Bounding Box Augmentation for Object Detection using Albumentations

Download the Source Code for this Tutorial

In this post, you will learn how to use the Albumentations library for bounding box augmentation in deep learning and object detection.

Carrying out augmentation in deep learning and computer vision is pretty common. And we do that in image classification almost all the time. Augmentation in image classification helps prevent overfitting of the model on the training data to a great extent. We get more generalizable models which perform better on unseen data. One of the main reasons for such a result is that the training data become considerably varied and difficult because of the image augmentation. This means that in deep learning and computer vision, it’s not only image classification that would benefit from image augmentation. Other fields of computer vision that use deep learning and neural network models would also benefit from this. What about object detection?

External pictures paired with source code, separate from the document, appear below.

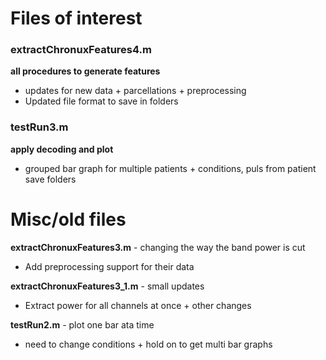 # Files of interest

### extractChronuxFeatures4.m
**all procedures to generate features**
- updates for new data + parcellations + preprocessing
- Updated file format to save in folders

### testRun3.m
**apply decoding and plot**
- grouped bar graph for multiple patients + conditions, puls from patient save folders


# Misc/old files

**extractChronuxFeatures3.m** - changing the way the band power is cut
- Add preprocessing support for their data

**extractChronuxFeatures3_1.m** - small updates
- Extract power for all channels at once + other changes

**testRun2.m** - plot one bar ata  time
- need to change conditions + hold on to get multi bar graphs
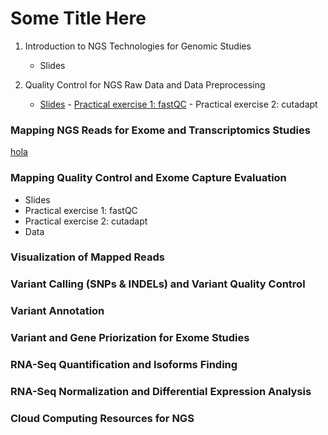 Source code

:Some Title Here
===============
                 
                 
                        
1. Introduction to NGS Technologies for Genomic Studies
    - Slides

2. Quality Control for NGS Raw Data and Data Preprocessing
    - [Slides](COURSE_MATERIALS/rna-seq/slides/slides.pdf) - [Practical exercise 1: fastQC](COURSE_MATERIALS/rna-seq/exercises/exercise.html) - Practical exercise 2: cutadapt

   

### Mapping NGS Reads for Exome and Transcriptomics Studies

[hola]

[hola]:http://www.elmundo.es/ "hola por aqui"


### Mapping Quality Control and Exome Capture Evaluation

- Slides
- Practical exercise 1: fastQC
- Practical exercise 2: cutadapt
- Data


### Visualization of Mapped Reads



### Variant Calling (SNPs & INDELs) and Variant Quality Control



### Variant Annotation



### Variant and Gene Priorization for Exome Studies



### RNA-Seq Quantification and Isoforms Finding



### RNA-Seq Normalization and Differential Expression Analysis



### Cloud Computing Resources for NGS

We can carry out image augmentation for object detection too. But we need to be a bit more careful. This is because we need to take care that we are augmenting the bounding boxes too with respect to the augmented image.

**Figure 1. Improper augmentation of bounding box in object detection**

In object detection, we do not want the result to be like the right image in the above figure. We can see that although we rotate the image, the bounding boxes are still of the original orientation. The bounding boxes will also have to be augmented/rotated. If we carry out the correct augmentation for the bounding box as well, the result will be something similar to the following.

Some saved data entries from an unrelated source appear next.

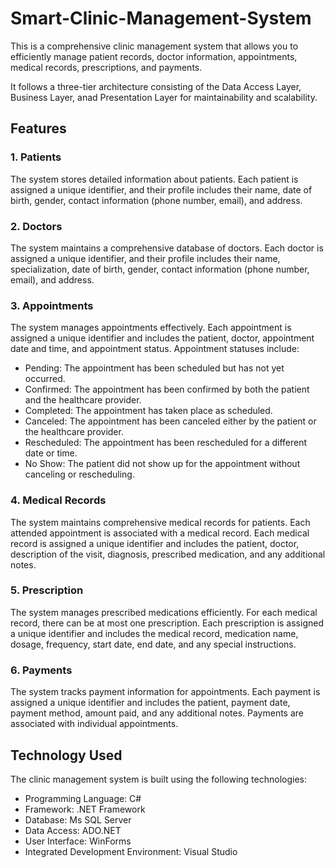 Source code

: # Smart-Clinic-Management-System

This is a comprehensive clinic management system that allows you to efficiently manage patient records, doctor information, appointments, medical records, prescriptions, and payments. 

It follows a three-tier architecture consisting of the Data Access Layer, Business Layer, anad Presentation Layer for maintainability and scalability.

## Features

### 1. Patients

The system stores detailed information about patients. Each patient is assigned a unique identifier, and their profile includes their name, date of birth, gender, contact information (phone number, email), and address.

### 2. Doctors

The system maintains a comprehensive database of doctors. Each doctor is assigned a unique identifier, and their profile includes their name, specialization, date of birth, gender, contact information (phone number, email), and address.

### 3. Appointments

The system manages appointments effectively. Each appointment is assigned a unique identifier and includes the patient, doctor, appointment date and time, and appointment status. Appointment statuses include:
- Pending: The appointment has been scheduled but has not yet occurred.
- Confirmed: The appointment has been confirmed by both the patient and the healthcare provider.
- Completed: The appointment has taken place as scheduled.
- Canceled: The appointment has been canceled either by the patient or the healthcare provider.
- Rescheduled: The appointment has been rescheduled for a different date or time.
- No Show: The patient did not show up for the appointment without canceling or rescheduling.

### 4. Medical Records

The system maintains comprehensive medical records for patients. Each attended appointment is associated with a medical record. Each medical record is assigned a unique identifier and includes the patient, doctor, description of the visit, diagnosis, prescribed medication, and any additional notes.

### 5. Prescription

The system manages prescribed medications efficiently. For each medical record, there can be at most one prescription. Each prescription is assigned a unique identifier and includes the medical record, medication name, dosage, frequency, start date, end date, and any special instructions.

### 6. Payments

The system tracks payment information for appointments. Each payment is assigned a unique identifier and includes the patient, payment date, payment method, amount paid, and any additional notes. Payments are associated with individual appointments.

## Technology Used

The clinic management system is built using the following technologies:
- Programming Language: C#
- Framework: .NET Framework
- Database: Ms SQL Server
- Data Access: ADO.NET
- User Interface: WinForms
- Integrated Development Environment: Visual Studio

Good example of bounding box augmentation. — **Figure 2. Proper augmentation of both the image, and the bounding box as well.**

Now, we can see that the bounding boxes are correct even after augmenting the image.

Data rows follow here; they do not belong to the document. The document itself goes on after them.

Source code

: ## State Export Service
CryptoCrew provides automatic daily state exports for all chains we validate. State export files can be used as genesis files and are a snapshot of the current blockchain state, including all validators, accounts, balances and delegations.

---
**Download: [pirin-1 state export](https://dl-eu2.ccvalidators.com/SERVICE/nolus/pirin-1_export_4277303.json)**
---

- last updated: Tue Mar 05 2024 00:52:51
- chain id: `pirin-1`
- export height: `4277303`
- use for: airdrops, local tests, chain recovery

Albumentations for Image Augmentation

The above might seem a bit tedious or even a difficult task in the beginning. And to be fair, doing this manually, can be difficult and even error-prone.

This is where Albumentations will help. If you have followed my previous image classification posts and tutorials, then you will see the usage of Albumentations in a lot of them. It’s really easy to use and provides a host of augmentation techniques. And for object detection too. In this post, we will use Albumentations to learn more about bounding box augmentation

And if you are completely new to Albumentations, then you may check out one of my previous posts, where we compare the image classification augmentation techniques in PyTorch and Albumntations.

Image Augmentation using PyTorch and Albumentations

That said, let’s now move on to the next section.

Directory Structure

Let’s take a look at the directory structure of the project we are dealing with in this post.

│   bbox_transform.py
│   draw_boxes.py
│
├───images
│       dog1.jpg
│       dog1_coco.csv
│       dog1_voc.xml
│       dog1_yolo.txt

We have to Python files, bbox_transforms.py and draw_boxes.py.
Then we have an images directory which contains a single image of a dog that we will appply the augmentations to. Along with that the we have a CSV, an XML, and a text file containg the bounding box annotation in COCO, Pascal VOC, and YOLO format. Although we will not use these files directly, still, they ensure that we do not lose the correct bounding box annotations anytime while writing the code.

If you have downloaded the zip file for this post, then you already have everything in place.

A Few Prerequisites

You may need two install a few libraries before we move into the coding section of this post.

Well, the two main libraries that we need for this post are OpenCV and Albumentations. You may already have both, or only one, or none. In any case, they are fairly simple to install using the pip.

Install Albumentations:

pip install -U albumentations

Install OpenCV:

pip install opencv-python

In both cases, the latest versions will be installed. And that’s it. You are ready to follow along with the rest of the post.

Bounding Box Augmentation using Albumentations

From here, we will start the coding part of the tutorial. We already know there are two Python files. One contains a few helper functions, and the other is one is the main runnable script.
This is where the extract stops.